Autism is a complex disorder that affects a child’s ability to think, communicate, interact socially and learn. The U.S. Centers for Disease Control and Prevention places the incidence of autism at 1 in 110 children born today.

The participants in the study were enrolled in separate studies that are part of the Baby Siblings Research Consortium, an international network supported by Autism Speaks that pools data from individually funded research sites to facilitate the study of infants at high risk of developing autism because they have an older sibling with the condition. There is strong evidence that genetic factors play a critical role in vulnerability for developing autism.

Twelve consortium sites located in the United States and Canada participated in the study, with additional sites as far away as Israel engaged in analyses and interpretation of the data. The study included 664 subjects, infants whose average age at enrollment was 8 months, with two-thirds recruited prior to 6 months of age. The researchers followed the participants’ development until 36 months, when they were tested for autism.

The study subjects were tested using the Autism Diagnostic Observation Schedule (ADOS), an autism diagnostic tool, and the Mullen Scales of Early Learning, which measures nonverbal cognitive, language and motor skills. Of the 664 participants, a total of 132 infants met the criteria for an autism spectrum disorder. Fifty-four received a diagnosis of autistic disorder and 78 received a diagnosis of Pervasive Developmental Delay Not Otherwise Specified, considered a milder form of autism.

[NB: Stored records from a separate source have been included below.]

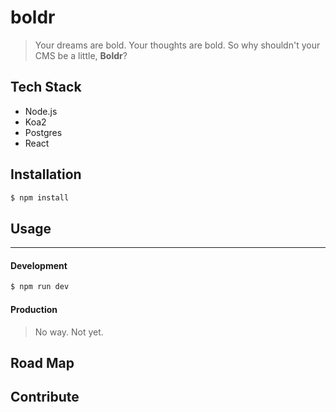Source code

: # boldr

> Your dreams are bold. Your thoughts are bold. So why shouldn't your CMS be a little, **Boldr**?

## Tech Stack

* Node.js
* Koa2
* Postgres
* React

## Installation

```bash
$ npm install
```

## Usage
--------

#### Development

```bash
$ npm run dev
```

#### Production
> No way. Not yet.


## Road Map


## Contribute
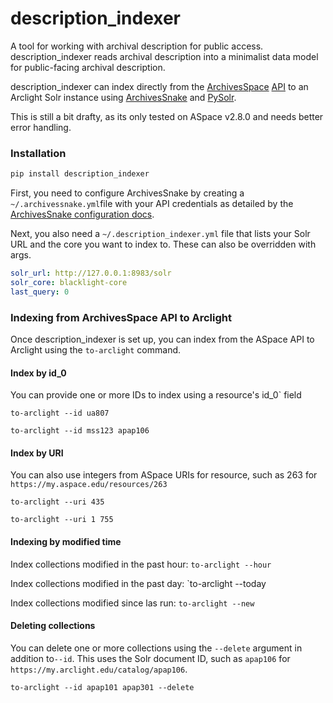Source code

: # description_indexer
A tool for working with archival description for public access. description_indexer reads archival description into a minimalist data model for public-facing archival description.

description_indexer can index directly from the [ArchivesSpace](https://github.com/archivesspace/archivesspace) [API](https://archivesspace.github.io/archivesspace/api/#introduction) to an Arclight Solr instance using [ArchivesSnake](https://github.com/archivesspace-labs/ArchivesSnake) and [PySolr](https://github.com/django-haystack/pysolr).

This is still a bit drafty, as its only tested on ASpace v2.8.0 and needs better error handling.

### Installation

```python
pip install description_indexer
```

First, you need to configure ArchivesSnake by creating a `~/.archivessnake.yml`file with your API credentials as detailed by the [ArchivesSnake configuration docs](https://github.com/archivesspace-labs/ArchivesSnake#configuration).

Next, you also need a `~/.description_indexer.yml` file that lists your Solr URL and the core you want to index to. These can also be overridden with args.

```yml
solr_url: http://127.0.0.1:8983/solr
solr_core: blacklight-core
last_query: 0
```

### Indexing from ArchivesSpace API to Arclight

Once description_indexer is set up, you can index from the ASpace API to Arclight using the `to-arclight` command.

#### Index by id_0

You can provide one or more IDs to index using a resource's id_0` field

`to-arclight --id ua807`

`to-arclight --id mss123 apap106`

#### Index by URI

You can also use integers from ASpace URIs for resource, such as 263 for `https://my.aspace.edu/resources/263`

`to-arclight --uri 435`

`to-arclight --uri 1 755`

#### Indexing by modified time

Index collections modified in the past hour: `to-arclight --hour`

Index collections modified in the past day: `to-arclight --today

Index collections modified since las run: `to-arclight --new`

#### Deleting collections

You can delete one or more collections using the `--delete` argument in addition to`--id`. This uses the Solr document ID, such as `apap106` for `https://my.arclight.edu/catalog/apap106`.

`to-arclight --id apap101 apap301 --delete`

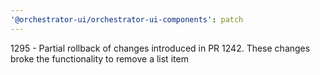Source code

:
 ```yaml
---
'@orchestrator-ui/orchestrator-ui-components': patch
---
```


1295 - Partial rollback of changes introduced in PR 1242. These changes broke the functionality to remove a list item
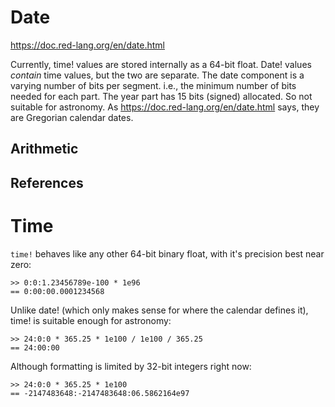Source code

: # Date

https://doc.red-lang.org/en/date.html

Currently, time! values are stored internally as a 64-bit float. Date! values *contain* time values, but the two are separate. The date component is a varying number of bits per segment. i.e., the minimum number of bits needed for each part. The year part has 15 bits (signed) allocated. So not suitable for astronomy. As https://doc.red-lang.org/en/date.html says, they are Gregorian calendar dates.

## Arithmetic

## References


# Time

`time!` behaves like any other 64-bit binary float, with it's precision best near zero:
```
>> 0:0:1.23456789e-100 * 1e96
== 0:00:00.0001234568
```
Unlike date! (which only makes sense for where the calendar defines it), time! is suitable enough for astronomy:
```
>> 24:0:0 * 365.25 * 1e100 / 1e100 / 365.25
== 24:00:00
```
Although formatting is limited by 32-bit integers right now:
```
>> 24:0:0 * 365.25 * 1e100 
== -2147483648:-2147483648:06.5862164e97
```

More males than females are affected with autism — 80 percent of all affected children are male. The risk to male children held true in the current study. Among the study participants, 26.2 percent of male infants versus 9 percent of female infants were diagnosed with an autism spectrum disorder.

The overall rate of autism spectrum outcomes for all study participants was 18.7 percent. However, there was a significant difference in the recurrence rate based on whether the child had one sibling or more than one sibling with autism. In families with one older child with autism, or simplex families, the rate of incidence was 20.1 percent. Only 37 of the study participants had more than one sibling with autism. But for those families, called multiplex families, the recurrence rate was 32.2 percent.

“It’s important to recognize that these are estimates that are averaged across all of the families. So, for some families, the risk will be greater than 18 percent, and for other families it would be less than 18 percent. At the present time, unfortunately, we do not know how to estimate an individual family’s actual risk,” Ozonoff said.

Ozonoff said that the study’s large size, prospective design, the young age of study participants at enrollment and the gold-standard direct assessment methods used, as well as the geographic diversity of participants, reinforce the accuracy of its findings. The study design also minimized the effects of other factors such as “stoppage,” the tendency of families with a child with autism to stop having children, which would lead to an underestimate of potential recurrence rates. The study accounted for stoppage by studying only families with later-born siblings.

She said that the study has significant family-planning and genetic-counseling implications.

“Parents often ask what their risk of having another child with ASD is and, until now, we were really not sure of the answer,” she said.

The study also highlights the critical importance of routine surveillance and rapid referral for treatment of infant siblings of children with autism. Ozonoff said that it is of paramount importance that primary care professionals monitor these children’s development closely and refer them for early intervention immediately when concerns arise.

In practice guidelines published by the American Academy of Pediatrics in 2007, being a younger sibling of a child with autism is considered a risk factor requiring special developmental evaluation and the current investigation supported that recommendation.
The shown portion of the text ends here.